Here's what the experts recommend to start unpacking some of that health-threatening emotional baggage:
Six steps to letting go of anger and resentment
1. Stop blaming yourself. In our stressful world, many people tend to blame themselves when things go wrong.
"You will never be able to forgive anyone if you can't forgive yourself first," says Dr. Gildiner. "When you let go of feelings of self-blame, you will immediately find it easier to forgive others."
2. Try not to take it personally. Anger about slights or wrongdoings and an inability to forgive arises from deep-seated issues back in childhood, such as feeling that your mother always favoured your brother or sister. Now, when your close friends don't seat you at the head table at their wedding, unresolved feelings of inadequacy surface with a vengeance.

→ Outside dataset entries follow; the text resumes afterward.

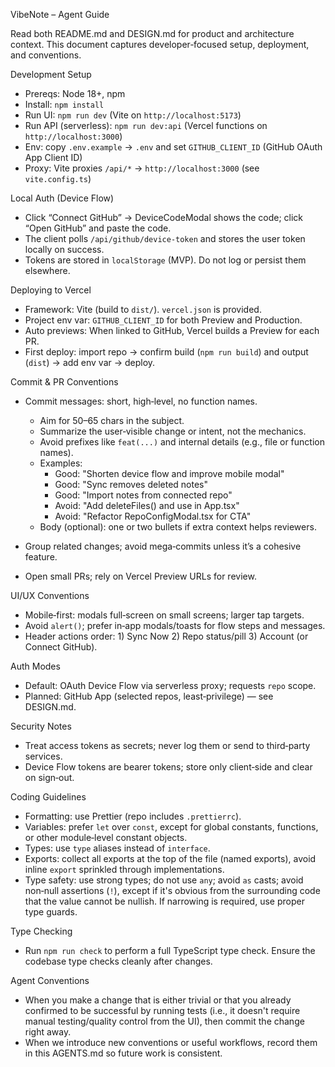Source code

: VibeNote – Agent Guide

Read both README.md and DESIGN.md for product and architecture context. This document captures developer‑focused setup, deployment, and conventions.

Development Setup

- Prereqs: Node 18+, npm
- Install: `npm install`
- Run UI: `npm run dev` (Vite on `http://localhost:5173`)
- Run API (serverless): `npm run dev:api` (Vercel functions on `http://localhost:3000`)
- Env: copy `.env.example` → `.env` and set `GITHUB_CLIENT_ID` (GitHub OAuth App Client ID)
- Proxy: Vite proxies `/api/*` → `http://localhost:3000` (see `vite.config.ts`)

Local Auth (Device Flow)

- Click “Connect GitHub” → DeviceCodeModal shows the code; click “Open GitHub” and paste the code.
- The client polls `/api/github/device-token` and stores the user token locally on success.
- Tokens are stored in `localStorage` (MVP). Do not log or persist them elsewhere.

Deploying to Vercel

- Framework: Vite (build to `dist/`). `vercel.json` is provided.
- Project env var: `GITHUB_CLIENT_ID` for both Preview and Production.
- Auto previews: When linked to GitHub, Vercel builds a Preview for each PR.
- First deploy: import repo → confirm build (`npm run build`) and output (`dist`) → add env var → deploy.

Commit & PR Conventions

- Commit messages: short, high‑level, no function names.

  - Aim for 50–65 chars in the subject.
  - Summarize the user‑visible change or intent, not the mechanics.
  - Avoid prefixes like `feat(...)` and internal details (e.g., file or function names).
  - Examples:
    - Good: "Shorten device flow and improve mobile modal"
    - Good: "Sync removes deleted notes"
    - Good: "Import notes from connected repo"
    - Avoid: "Add deleteFiles() and use in App.tsx"
    - Avoid: "Refactor RepoConfigModal.tsx for CTA"
  - Body (optional): one or two bullets if extra context helps reviewers.

- Group related changes; avoid mega‑commits unless it’s a cohesive feature.
- Open small PRs; rely on Vercel Preview URLs for review.

UI/UX Conventions

- Mobile‑first: modals full‑screen on small screens; larger tap targets.
- Avoid `alert()`; prefer in‑app modals/toasts for flow steps and messages.
- Header actions order: 1) Sync Now 2) Repo status/pill 3) Account (or Connect GitHub).

Auth Modes

- Default: OAuth Device Flow via serverless proxy; requests `repo` scope.
- Planned: GitHub App (selected repos, least‑privilege) — see DESIGN.md.

Security Notes

- Treat access tokens as secrets; never log them or send to third‑party services.
- Device Flow tokens are bearer tokens; store only client‑side and clear on sign‑out.

Coding Guidelines

- Formatting: use Prettier (repo includes `.prettierrc`).
- Variables: prefer `let` over `const`, except for global constants, functions, or other module‑level constant objects.
- Types: use `type` aliases instead of `interface`.
- Exports: collect all exports at the top of the file (named exports), avoid inline `export` sprinkled through implementations.
- Type safety: use strong types; do not use `any`; avoid `as` casts; avoid non‑null assertions (`!`), except if it's obvious from the surrounding code that the value cannot be nullish. If narrowing is required, use proper type guards.

Type Checking

- Run `npm run check` to perform a full TypeScript type check. Ensure the codebase type checks cleanly after changes.

Agent Conventions

- When you make a change that is either trivial or that you already confirmed to be successful by running tests (i.e., it doesn't require manual testing/quality control from the UI), then commit the change right away.
- When we introduce new conventions or useful workflows, record them in this AGENTS.md so future work is consistent.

Instead of thinking to yourself, I'm not good enough and that's why they didn't seat me at the head table,' recognize that the reason probably has nothing to do with you, like the fact that they didn't have any room left at the head table. Not personalizing an event makes it much easier to let go of resentment.
3. Deal with your feelings. Unresolved anger or bitterness may make it difficult for you to focus on the rest of your life.
Acknowledging your feelings is the first step to dealing with them. You may then to decide to approach whoever's upset you and discuss how you feel. Or if you feel that's not an option, you may find that understanding why you feel the way you do is enough to let you move on.
4. Put yourself in the other person's shoes. When someone says or does something that hurts you, recognize that often it's because they feel jealous or frustrated themselves.
Maybe you got the promotion, for instance, and they didn't. See the sadness in their actions and use it to let go of your negative feelings.
5. Make peace with the past. Even if a person you feel anger toward is no longer alive, you still need to forgive and let go of those feelings.
There are different ways to do this. Some people find it helpful to write down all their hurt feelings and then to let them go by tearing up the list or burning it. By laying your resentments to rest you are less likely to be haunted by them.